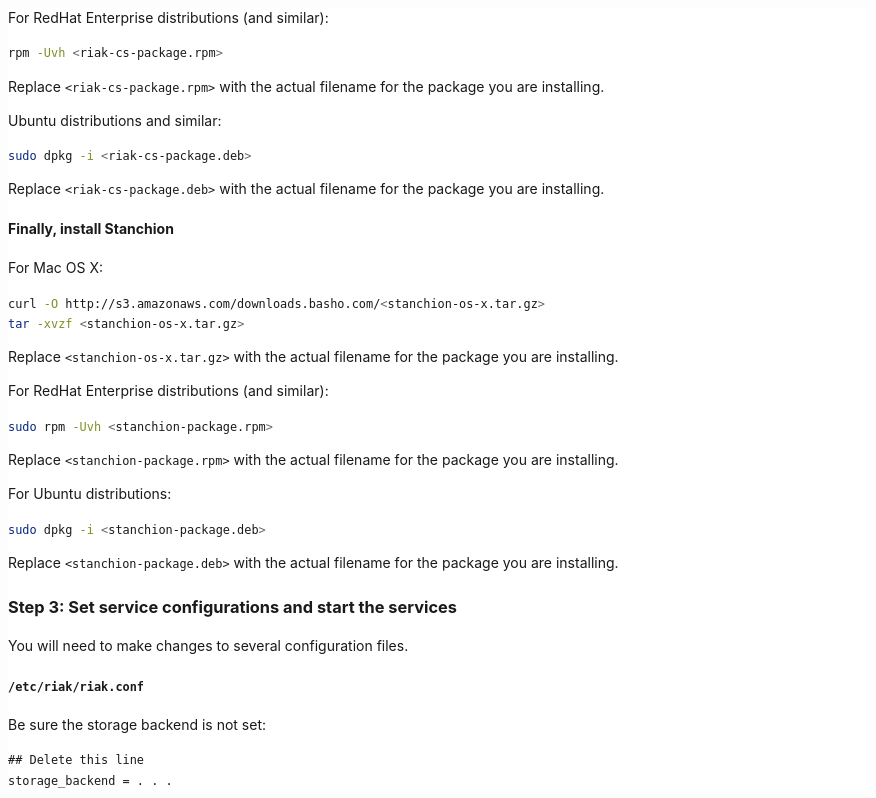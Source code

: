 For RedHat Enterprise distributions (and similar):

```bash
rpm -Uvh <riak-cs-package.rpm>
```

Replace `<riak-cs-package.rpm>` with the actual filename for the package
you are installing.

Ubuntu distributions and similar:

```bash
sudo dpkg -i <riak-cs-package.deb>
```

Replace `<riak-cs-package.deb>` with the actual filename for the package
you are installing.

#### Finally, install Stanchion

For Mac OS X:

```bash
curl -O http://s3.amazonaws.com/downloads.basho.com/<stanchion-os-x.tar.gz>
tar -xvzf <stanchion-os-x.tar.gz>
```

Replace `<stanchion-os-x.tar.gz>` with the actual filename for the
package you are installing.

For RedHat Enterprise distributions (and similar):

```bash
sudo rpm -Uvh <stanchion-package.rpm>
```

Replace `<stanchion-package.rpm>` with the actual filename for the
package you are installing.

For Ubuntu distributions:

```bash
sudo dpkg -i <stanchion-package.deb>
```

Replace `<stanchion-package.deb>` with the actual filename for the
package you are installing.


### Step 3: Set service configurations and start the services

You will need to make changes to several configuration files.

#### `/etc/riak/riak.conf`

Be sure the storage backend is not set:

```riakconf
## Delete this line
storage_backend = . . .
```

○ ○ ○ ○ ○ ○ ○

What you have to do: Pictures are to be left out. Otherwise, copy the material above exactly.

Solution to this task:
Source code

: For RedHat Enterprise distributions (and similar):

```bash
rpm -Uvh <riak-cs-package.rpm>
```

Replace `<riak-cs-package.rpm>` with the actual filename for the package
you are installing.

Ubuntu distributions and similar:

```bash
sudo dpkg -i <riak-cs-package.deb>
```

Replace `<riak-cs-package.deb>` with the actual filename for the package
you are installing.

#### Finally, install Stanchion

For Mac OS X:

```bash
curl -O http://s3.amazonaws.com/downloads.basho.com/<stanchion-os-x.tar.gz>
tar -xvzf <stanchion-os-x.tar.gz>
```

Replace `<stanchion-os-x.tar.gz>` with the actual filename for the
package you are installing.

For RedHat Enterprise distributions (and similar):

```bash
sudo rpm -Uvh <stanchion-package.rpm>
```

Replace `<stanchion-package.rpm>` with the actual filename for the
package you are installing.

For Ubuntu distributions:

```bash
sudo dpkg -i <stanchion-package.deb>
```

Replace `<stanchion-package.deb>` with the actual filename for the
package you are installing.


### Step 3: Set service configurations and start the services

You will need to make changes to several configuration files.

#### `/etc/riak/riak.conf`

Be sure the storage backend is not set:

```riakconf
## Delete this line
storage_backend = . . .
```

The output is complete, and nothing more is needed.